Is your people pleasing a part of your chronic illness?

I’ve noticed a pattern over the years in many of my clients with chronic illness, especially those with autoimmune diseases like MS, Rheumatoid Arthritis, and IBS. Most of these clients have strong “appease” or people pleasing nervous system responses in times of stress or conflict.

The appease response is about avoiding or defusing a potentially dangerous situation. When you grow up in a household with a lot of unpredictable anger, you develop the appease response as a way to avoid the anger (an attempt to keep the other person happy at all times) or defuse it (calm the person down before the anger reaches the lashing out stage). 

When this becomes integrated into our nervous system, we become appeasers all the time, even when we’re no longer in the dangerous situation.
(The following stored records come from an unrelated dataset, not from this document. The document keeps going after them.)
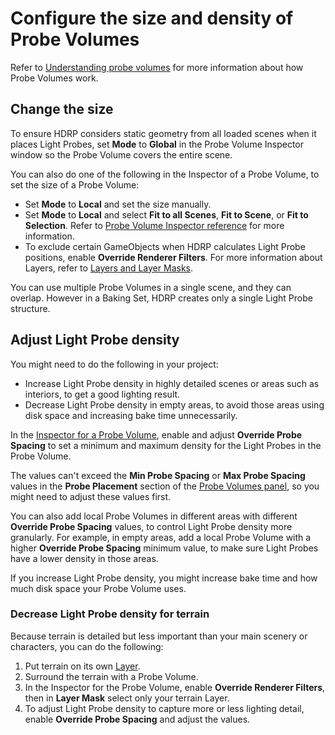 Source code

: # Configure the size and density of Probe Volumes

Refer to [Understanding probe volumes](probevolumes-concept.md) for more information about how Probe Volumes work.

## Change the size

To ensure HDRP considers static geometry from all loaded scenes when it places Light Probes, set **Mode** to **Global** in the Probe Volume Inspector window so the Probe Volume covers the entire scene.

You can also do one of the following in the Inspector of a Probe Volume, to set the size of a Probe Volume:

- Set **Mode** to **Local** and set the size manually.
- Set **Mode** to **Local** and select **Fit to all Scenes**, **Fit to Scene**, or **Fit to Selection**. Refer to [Probe Volume Inspector reference](probevolumes-inspector-reference.md) for more information.
- To exclude certain GameObjects when HDRP calculates Light Probe positions, enable **Override Renderer Filters**. For more information about Layers, refer to [Layers and Layer Masks](https://docs.unity3d.com/Manual/layers-and-layermasks.html).

You can use multiple Probe Volumes in a single scene, and they can overlap. However in a Baking Set, HDRP creates only a single Light Probe structure. 

## Adjust Light Probe density

You might need to do the following in your project:

- Increase Light Probe density in highly detailed scenes or areas such as interiors, to get a good lighting result.
- Decrease Light Probe density in empty areas, to avoid those areas using disk space and increasing bake time unnecessarily.

In the [Inspector for a Probe Volume](probevolumes-inspector-reference.md), enable and adjust **Override Probe Spacing** to set a minimum and maximum density for the Light Probes in the Probe Volume.

The values can't exceed the **Min Probe Spacing** or **Max Probe Spacing** values in the **Probe Placement** section of the [Probe Volumes panel](probevolumes-lighting-panel-reference.md), so you might need to adjust these values first.

You can also add local Probe Volumes in different areas with different **Override Probe Spacing** values, to control Light Probe density more granularly. For example, in empty areas, add a local Probe Volume with a higher **Override Probe Spacing** minimum value, to make sure Light Probes have a lower density in those areas.

If you increase Light Probe density, you might increase bake time and how much disk space your Probe Volume uses.

### Decrease Light Probe density for terrain

Because terrain is detailed but less important than your main scenery or characters, you can do the following:

1. Put terrain on its own [Layer](https://docs.unity3d.com/Manual/layers-and-layermasks.html).
2. Surround the terrain with a Probe Volume.
3. In the Inspector for the Probe Volume, enable **Override Renderer Filters**, then in **Layer Mask** select only your terrain Layer.
4. To adjust Light Probe density to capture more or less lighting detail, enable **Override Probe Spacing** and adjust the values.
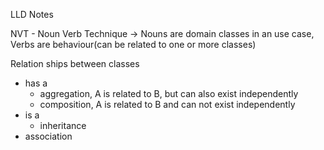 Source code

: LLD Notes

NVT - Noun Verb Technique -> Nouns are domain classes in an use case, Verbs are behaviour(can be related to one or more classes)

Relation ships between classes
- has a
  - aggregation, A is related to B, but can also exist independently
  - composition, A is related to B and can not exist independently
- is a
  - inheritance
- association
In day-to-day life, this looks like making everyday decisions based on what will make others happy, choosing your words and actions to avoid making other people uncomfortable, or making sure everyone is happy and has what they need before you tend to yourself (if you ever even get to yourself!)   

This is especially true for women, because a lot of the “appease” response looks a lot like what’s expected of us culturally: be a selfless mom, loving wife, supportive and agreeable employee. We get treated more favorably by society if we do these things and punished if we don’t. (See Kate Manne’s brilliant Down Girl if you want to know more about how this works.) 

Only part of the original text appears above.